Events leading to the rescue of KZ prisoners 1945 
In April 1945, policeman Max Maurer of the SS was delivered with 13 Jewish KZ prisoners, allegedly with the order to shoot them.  Maurer took the prisoners to the property of Anna Gnadl, where a day later they were recovered by the American advancement.  According to John Weiner, one of the 13, Maurer saved the prisoners' lives.  This was recognised in 1997, when Yad Vashem of Israel presented the Righteous among the Nations award.

Infrastructure 
Ergoldsbach is on the Munich–Regensburg railway line and is served by Agilis and Deutsche Bahn. The Bundesstraße 15, an important federal highway, also runs through the town.
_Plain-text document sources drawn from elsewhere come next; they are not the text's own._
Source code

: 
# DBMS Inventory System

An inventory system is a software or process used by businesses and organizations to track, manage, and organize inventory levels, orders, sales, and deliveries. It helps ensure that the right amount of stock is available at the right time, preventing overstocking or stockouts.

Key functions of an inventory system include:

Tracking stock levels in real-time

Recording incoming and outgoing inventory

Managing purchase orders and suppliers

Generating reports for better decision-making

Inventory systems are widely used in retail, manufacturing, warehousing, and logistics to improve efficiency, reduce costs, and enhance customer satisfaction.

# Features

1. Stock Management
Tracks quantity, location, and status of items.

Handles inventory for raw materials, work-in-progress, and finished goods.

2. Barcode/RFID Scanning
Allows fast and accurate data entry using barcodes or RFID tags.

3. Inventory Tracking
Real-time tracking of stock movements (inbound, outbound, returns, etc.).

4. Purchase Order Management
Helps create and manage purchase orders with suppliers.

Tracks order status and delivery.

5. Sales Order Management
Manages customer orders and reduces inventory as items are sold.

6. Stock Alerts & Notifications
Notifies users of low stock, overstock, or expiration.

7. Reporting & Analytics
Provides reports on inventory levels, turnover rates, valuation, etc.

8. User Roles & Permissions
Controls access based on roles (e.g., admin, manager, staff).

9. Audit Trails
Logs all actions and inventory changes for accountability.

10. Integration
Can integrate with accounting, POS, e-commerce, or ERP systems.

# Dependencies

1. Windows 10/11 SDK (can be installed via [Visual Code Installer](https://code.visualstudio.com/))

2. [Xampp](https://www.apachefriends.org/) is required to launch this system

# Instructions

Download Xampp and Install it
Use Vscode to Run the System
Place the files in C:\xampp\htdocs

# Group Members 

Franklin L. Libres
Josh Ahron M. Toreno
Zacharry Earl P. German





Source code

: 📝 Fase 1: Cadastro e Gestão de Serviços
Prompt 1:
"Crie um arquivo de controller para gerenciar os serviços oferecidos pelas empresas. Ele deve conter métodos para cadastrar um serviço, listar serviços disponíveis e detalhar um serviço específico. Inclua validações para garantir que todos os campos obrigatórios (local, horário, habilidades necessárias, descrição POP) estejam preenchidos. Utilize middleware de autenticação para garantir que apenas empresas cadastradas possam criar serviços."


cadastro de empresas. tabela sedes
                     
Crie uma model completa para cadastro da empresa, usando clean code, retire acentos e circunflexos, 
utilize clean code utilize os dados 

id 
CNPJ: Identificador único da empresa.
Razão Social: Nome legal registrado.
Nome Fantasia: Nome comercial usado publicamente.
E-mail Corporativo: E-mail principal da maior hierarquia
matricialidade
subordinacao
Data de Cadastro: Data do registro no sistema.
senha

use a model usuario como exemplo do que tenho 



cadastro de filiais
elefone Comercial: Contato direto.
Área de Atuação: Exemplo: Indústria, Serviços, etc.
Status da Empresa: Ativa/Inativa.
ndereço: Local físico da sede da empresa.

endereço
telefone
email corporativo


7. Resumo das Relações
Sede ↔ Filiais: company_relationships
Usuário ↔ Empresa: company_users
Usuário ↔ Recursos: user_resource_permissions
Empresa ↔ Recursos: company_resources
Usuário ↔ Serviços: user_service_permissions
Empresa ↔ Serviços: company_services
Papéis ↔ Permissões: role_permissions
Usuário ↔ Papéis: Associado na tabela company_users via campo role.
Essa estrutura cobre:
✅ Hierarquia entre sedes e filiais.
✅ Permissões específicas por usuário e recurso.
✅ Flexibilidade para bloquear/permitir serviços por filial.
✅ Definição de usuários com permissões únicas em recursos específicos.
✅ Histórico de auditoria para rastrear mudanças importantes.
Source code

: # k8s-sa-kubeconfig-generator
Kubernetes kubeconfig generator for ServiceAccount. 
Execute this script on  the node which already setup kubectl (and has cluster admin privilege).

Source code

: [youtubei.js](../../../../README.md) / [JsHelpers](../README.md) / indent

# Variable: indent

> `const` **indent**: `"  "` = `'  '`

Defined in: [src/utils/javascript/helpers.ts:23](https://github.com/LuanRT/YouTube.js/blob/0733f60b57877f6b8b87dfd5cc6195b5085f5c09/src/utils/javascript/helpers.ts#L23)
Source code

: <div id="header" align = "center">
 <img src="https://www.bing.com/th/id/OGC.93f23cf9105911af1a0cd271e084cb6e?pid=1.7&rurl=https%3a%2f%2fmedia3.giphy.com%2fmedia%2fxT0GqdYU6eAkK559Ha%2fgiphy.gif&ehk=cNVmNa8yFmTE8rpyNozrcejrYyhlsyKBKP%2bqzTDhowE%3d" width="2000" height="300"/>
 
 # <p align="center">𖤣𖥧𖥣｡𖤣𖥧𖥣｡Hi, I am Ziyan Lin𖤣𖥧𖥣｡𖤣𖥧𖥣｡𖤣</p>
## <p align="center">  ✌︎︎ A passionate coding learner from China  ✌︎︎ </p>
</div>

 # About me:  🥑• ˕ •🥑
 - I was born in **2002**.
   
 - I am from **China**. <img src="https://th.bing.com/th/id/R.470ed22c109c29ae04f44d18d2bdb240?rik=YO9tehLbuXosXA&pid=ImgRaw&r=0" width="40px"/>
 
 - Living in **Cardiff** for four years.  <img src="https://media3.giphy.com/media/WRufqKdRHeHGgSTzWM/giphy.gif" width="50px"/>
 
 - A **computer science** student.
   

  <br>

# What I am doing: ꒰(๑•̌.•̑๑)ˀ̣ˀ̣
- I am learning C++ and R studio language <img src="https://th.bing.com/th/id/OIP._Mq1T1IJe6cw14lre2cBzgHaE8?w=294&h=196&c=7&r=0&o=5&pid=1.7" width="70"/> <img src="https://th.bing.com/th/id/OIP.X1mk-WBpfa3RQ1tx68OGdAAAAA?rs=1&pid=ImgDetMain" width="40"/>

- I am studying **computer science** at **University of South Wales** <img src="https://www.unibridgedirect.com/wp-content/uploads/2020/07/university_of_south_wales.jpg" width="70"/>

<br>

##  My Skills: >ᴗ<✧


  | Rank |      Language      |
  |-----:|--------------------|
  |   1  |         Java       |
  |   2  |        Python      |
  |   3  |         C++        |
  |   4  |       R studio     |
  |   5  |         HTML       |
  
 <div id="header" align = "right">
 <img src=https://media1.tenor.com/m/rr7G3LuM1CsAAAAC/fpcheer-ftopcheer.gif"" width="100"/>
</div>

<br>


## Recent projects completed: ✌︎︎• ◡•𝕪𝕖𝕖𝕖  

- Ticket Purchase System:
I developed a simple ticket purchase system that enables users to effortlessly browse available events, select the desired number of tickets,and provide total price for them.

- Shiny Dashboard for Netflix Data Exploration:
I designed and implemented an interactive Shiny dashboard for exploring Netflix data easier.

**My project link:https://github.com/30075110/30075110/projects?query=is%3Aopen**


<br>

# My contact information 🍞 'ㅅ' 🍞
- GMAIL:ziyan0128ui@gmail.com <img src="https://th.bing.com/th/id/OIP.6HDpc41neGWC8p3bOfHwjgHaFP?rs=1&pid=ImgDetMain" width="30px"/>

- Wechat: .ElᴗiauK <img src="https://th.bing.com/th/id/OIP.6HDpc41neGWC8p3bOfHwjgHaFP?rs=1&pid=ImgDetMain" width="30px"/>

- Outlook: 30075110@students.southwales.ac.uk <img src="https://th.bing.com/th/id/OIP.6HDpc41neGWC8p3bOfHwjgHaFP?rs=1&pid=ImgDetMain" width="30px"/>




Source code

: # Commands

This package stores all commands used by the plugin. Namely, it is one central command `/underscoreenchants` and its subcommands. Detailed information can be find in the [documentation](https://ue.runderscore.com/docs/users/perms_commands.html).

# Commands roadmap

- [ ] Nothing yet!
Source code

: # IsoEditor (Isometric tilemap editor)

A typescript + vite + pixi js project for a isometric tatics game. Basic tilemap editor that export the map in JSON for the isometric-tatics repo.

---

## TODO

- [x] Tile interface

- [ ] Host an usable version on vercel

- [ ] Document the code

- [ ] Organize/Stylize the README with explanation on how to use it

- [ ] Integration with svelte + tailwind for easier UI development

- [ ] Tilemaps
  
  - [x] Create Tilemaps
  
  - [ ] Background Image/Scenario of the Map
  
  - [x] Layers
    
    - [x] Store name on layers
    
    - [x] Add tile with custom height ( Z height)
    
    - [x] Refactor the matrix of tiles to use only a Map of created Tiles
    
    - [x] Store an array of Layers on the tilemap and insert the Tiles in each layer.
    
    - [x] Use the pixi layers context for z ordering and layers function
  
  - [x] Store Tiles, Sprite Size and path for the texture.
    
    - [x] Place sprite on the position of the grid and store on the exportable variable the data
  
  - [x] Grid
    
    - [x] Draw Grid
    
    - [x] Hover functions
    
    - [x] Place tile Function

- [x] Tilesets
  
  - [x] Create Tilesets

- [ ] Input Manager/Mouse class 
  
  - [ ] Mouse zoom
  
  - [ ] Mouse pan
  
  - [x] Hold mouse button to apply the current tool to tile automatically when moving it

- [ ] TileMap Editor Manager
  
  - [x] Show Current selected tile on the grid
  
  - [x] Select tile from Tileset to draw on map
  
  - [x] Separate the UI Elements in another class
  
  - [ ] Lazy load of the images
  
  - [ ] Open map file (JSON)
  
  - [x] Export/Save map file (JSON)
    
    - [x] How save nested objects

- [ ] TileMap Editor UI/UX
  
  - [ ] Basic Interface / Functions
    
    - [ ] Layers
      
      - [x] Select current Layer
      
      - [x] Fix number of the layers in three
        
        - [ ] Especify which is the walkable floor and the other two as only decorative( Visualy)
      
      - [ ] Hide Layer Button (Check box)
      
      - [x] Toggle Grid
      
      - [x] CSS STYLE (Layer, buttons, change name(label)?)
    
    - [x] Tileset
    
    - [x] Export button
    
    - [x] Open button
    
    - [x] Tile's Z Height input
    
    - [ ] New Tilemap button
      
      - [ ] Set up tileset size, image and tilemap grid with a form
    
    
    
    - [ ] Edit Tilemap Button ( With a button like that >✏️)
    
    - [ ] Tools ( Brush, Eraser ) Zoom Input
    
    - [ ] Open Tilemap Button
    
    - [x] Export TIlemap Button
In the near future a new road with four lanes is planned to reduce the traffic load on the marketplace in the town's center.  The town belongs to the water authority of Rottenburg.

Development 

 In 2007, the area owned by the Stiegler and Ziegler families was developed into a new centre.  With the demolition of Fassadenbaus, space was created for a supermarket and car park. In Jellenkofen there is a business park with a total area of 39.000 m². Furthermore, residential building areas are available on the Kapellenberg. A secondary school in the nearby Ergolding, established in 2013, gives the municipality of Ergoldsbach a boost.

Facilities

Education and Youth 
 Ergoldsbach Kindergarten with branches in Ergoldsbach and Kläham.
 Ergoldsbach Verbandsschule with a Grundschule (primary school) and a Hauptschule (secondary school), which has recently been completely refurbished.
 Ergoldsbach Jugendtreff (youth club) next to the Werk II Plaza.

Entertainment 
 The Goldbach Hall, a sports and multipurpose hall with the capacity to seat 1000 spectators.

Sports and Leisure 
 The new Ergoldsbach sports centre was opened on July 16, 2004.
 Ergoldsbach has two beach volleyball courts (in Kläham and Jellenkofen) and a number of football ovals.
 Ergoldsbach also has an outdoor public swimming pool.
 A skate park is being planned.
 There is also a tennis club located in Ergoldsbach, called the TCE.  It has its own club house with 6 tennis courts (sand).

Fire Brigade 
In and around the municipality of Ergoldsbach there are several Freiwillige Feuerwehren (volunteer fire departments):

FF Ergoldsbach; FF Kläham; FF Langenhettenbach; FF Martinshaun; FF Paindlkofen; FF Prinkofen.

Religion
 About 75% of the Ergoldsbach population are Catholic.  The parish church St. Peter and Paul (Ergoldsbach) is located near the town centre.  The smaller church or chapel of the region is also located in Ergoldsbach (Agatha Chapel).
 About 7% of the Ergoldsbach population are Lutheran.  The circa 1970 church is located at the recreation area on Badstraße ('bath road').   The service alternates between the aforementioned Ergoldsbach church and the Friedenskirche ('peace church') in Neufahrn.
 An increasing proportion of the Ergoldsbach population now belongs to Islam.

Economy
First and foremost, Ergoldsbach is a commuter community.  A large proportion of the population travel every day to Landshut, Munich, Dingolfing and Regensburg.  In Ergoldsbach itself, is the Erlus corporation among other companies.  There a variety of supermarkets, two bakeries with outlets in Neufahrn, Essenbach, Landshut, etc. and other small businesses.

Clubs 
In Ergoldsbach and its surroundings, there are about 60 fairly large clubs.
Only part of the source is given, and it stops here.